**Work order**. Locate the string "dots" in the records below. Copy every line where it occurs.
<<<<
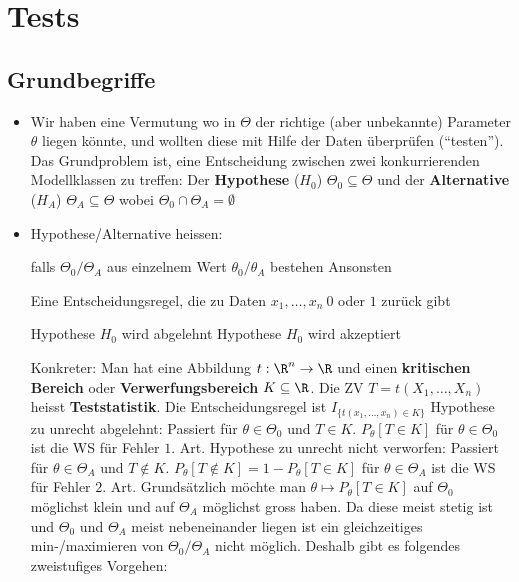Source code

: 
\section{Tests}
\subsection{Grundbegriffe}
\begin{itemize}
    \item Wir haben eine Vermutung wo in $\Theta$ der richtige (aber unbekannte) Parameter $\theta$ liegen könnte, und wollten diese mit Hilfe der Daten überprüfen (``testen''). Das Grundproblem ist, eine Entscheidung zwischen zwei konkurrierenden Modellklassen zu treffen: Der \textbf{Hypothese} ($H_0$) $\Theta_0 \subseteq \Theta$ und der \textbf{Alternative} ($H_A$) $\Theta_A \subseteq \Theta$ wobei $\Theta_0 \cap \Theta_A = \emptyset$
    \item Hypothese/Alternative heissen:
        \begin{itemize}
             falls $\Theta_0/\Theta_A$ aus einzelnem Wert $\theta_0/\theta_A$ bestehen
             Ansonsten
        \end{itemize}
     Eine Entscheidungsregel, die zu Daten $x_1, \dots, x_n \ 0$ oder $1$ zurück gibt
        \begin{itemize}
             Hypothese $H_0$ wird abgelehnt
             Hypothese $H_0$ wird akzeptiert
        \end{itemize}
        Konkreter: Man hat eine Abbildung $t: \R^n \to \R$ und einen \textbf{kritischen Bereich} oder \textbf{Verwerfungsbereich} $K \subseteq \R$. Die ZV $T = t(X_1, \dots, X_n)$ heisst \textbf{Teststatistik}. Die Entscheidungsregel ist $I_{\{t(x_1, \dots, x_n) \in K\}}$
         Hypothese zu unrecht abgelehnt: Passiert für $\theta \in \Theta_0$ und $T \in K$. $P_\theta[T \in K]$ für $\theta \in \Theta_0$ ist die WS für Fehler $1.$ Art.
         Hypothese zu unrecht nicht verworfen: Passiert für $\theta \in \Theta_A$ und $T \notin K$. $P_\theta[T \notin K] = 1 - P_\theta[T \in K]$ für $\theta \in \Theta_A$ ist die WS für Fehler $2.$ Art.
     Grundsätzlich möchte man $\theta \mapsto P_\theta[T \in K]$ auf $\Theta_0$ möglichst klein und auf $\Theta_A$ möglichst gross haben. Da diese meist stetig ist und $\Theta_0$ und $\Theta_A$ meist nebeneinander liegen ist ein gleichzeitiges min-/maximieren von $\Theta_0/\Theta_A$ nicht möglich. Deshalb gibt es folgendes zweistufiges Vorgehen:

\end{itemize}

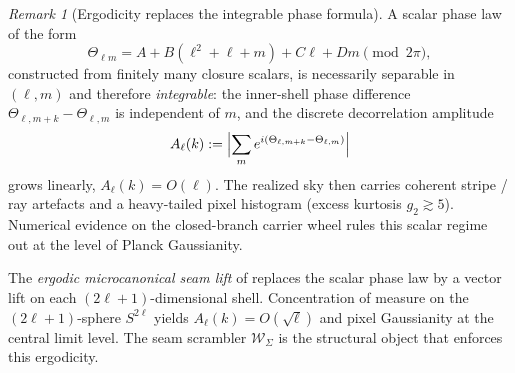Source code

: \documentclass[11pt,a4paper]{article}
\theoremstyle{definition}
\theoremstyle{remark}
\newtheorem*{remark}{Remark}
\begin{document}
\begin{remark}[Ergodicity replaces the integrable phase formula]
\label{rem:ergodic-vs-scalar}
A scalar phase law of the form
\[
\Theta_{\ell m}=A+B(\ell^2+\ell+m)+C\ell+Dm\pmod{2\pi},
\]
constructed from finitely many closure scalars, is necessarily separable in $(\ell,m)$ and
therefore \emph{integrable}: the inner-shell phase difference
$\Theta_{\ell,m+k}-\Theta_{\ell,m}$ is independent of $m$, and the discrete decorrelation
amplitude
\[
A_\ell(k):=\Bigl|\sum_{m}e^{i(\Theta_{\ell,m+k}-\Theta_{\ell,m})}\Bigr|
\]
grows linearly, $A_\ell(k)=O(\ell)$. The realized sky then carries coherent stripe / ray
artefacts and a heavy-tailed pixel histogram (excess kurtosis $g_2\gtrsim 5$). Numerical evidence
on the closed-branch carrier wheel rules this scalar regime out at the level of Planck Gaussianity.

The \emph{ergodic microcanonical seam lift} of  replaces the
scalar phase law by a vector lift on each $(2\ell+1)$-dimensional shell. Concentration of measure
on the $(2\ell+1)$-sphere $S^{2\ell}$ yields $A_\ell(k)=O(\sqrt{\ell})$ and pixel Gaussianity at the
central limit level. The seam scrambler $\mathcal W_\Sigma$ is the structural object that
enforces this ergodicity.
\end{remark}
\end{document}
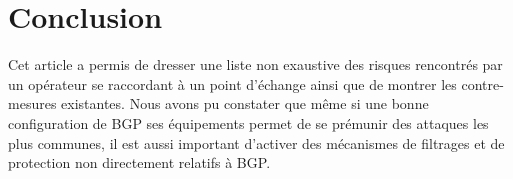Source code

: 








\section{Conclusion}

Cet article a permis de dresser une liste non exaustive des risques rencontrés par un opérateur se raccordant à un point d'échange ainsi que de montrer les contre-mesures existantes.
Nous avons pu constater que même si une bonne configuration de BGP ses équipements permet de se prémunir des attaques les plus communes, il est aussi important d'activer des mécanismes de filtrages et de protection non directement relatifs à BGP.

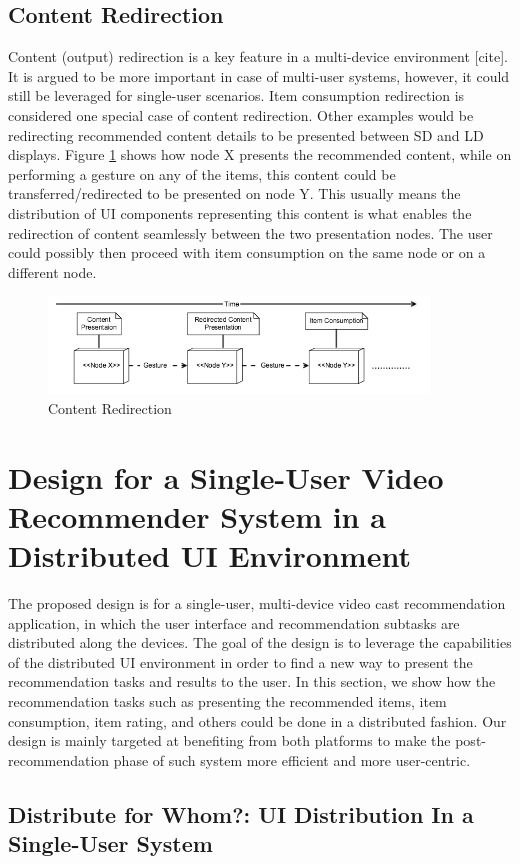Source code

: \subsection{Content Redirection}
Content (output) redirection is a key feature in a multi-device environment [cite]. It is argued to be more important in case of multi-user systems, however, it could still be leveraged for single-user scenarios. Item consumption redirection is considered one special case of content redirection. Other examples would be redirecting recommended content details to be presented between SD and LD displays. Figure \ref{fig:figure35} shows how node X presents the recommended content, while on performing a gesture on any of the items, this content could be transferred/redirected to be presented on node Y. This usually means the distribution of UI components representing this content is what enables the redirection of content seamlessly between the two presentation nodes. The user could possibly then proceed with item consumption on the same node or on a different node.   
\begin{figure}[h!]
\includegraphics[width=0.9\textwidth, inner, center]{generic5}
\caption{Content Redirection}
\label{fig:figure35}
\end{figure}
\section{Design for a Single-User Video Recommender System in a Distributed UI Environment}
The proposed design is for a single-user, multi-device video cast recommendation application, in which the user interface and recommendation subtasks are distributed along the devices. The goal of the design is to leverage the capabilities of the distributed UI environment in order to find a new way to present the recommendation tasks and results to the user. In this section, we show how the recommendation tasks such as presenting the recommended items, item consumption, item rating, and others could be done in a distributed fashion. Our design is mainly targeted at benefiting from both platforms to make the post-recommendation phase of such system more efficient and more user-centric.
\subsection{Distribute for Whom?: UI Distribution In a Single-User System}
>>>>
**Solution for this task**.
     Eine Entscheidungsregel, die zu Daten $x_1, \dots, x_n \ 0$ oder $1$ zurück gibt
        Konkreter: Man hat eine Abbildung $t: \R^n \to \R$ und einen \textbf{kritischen Bereich} oder \textbf{Verwerfungsbereich} $K \subseteq \R$. Die ZV $T = t(X_1, \dots, X_n)$ heisst \textbf{Teststatistik}. Die Entscheidungsregel ist $I_{\{t(x_1, \dots, x_n) \in K\}}$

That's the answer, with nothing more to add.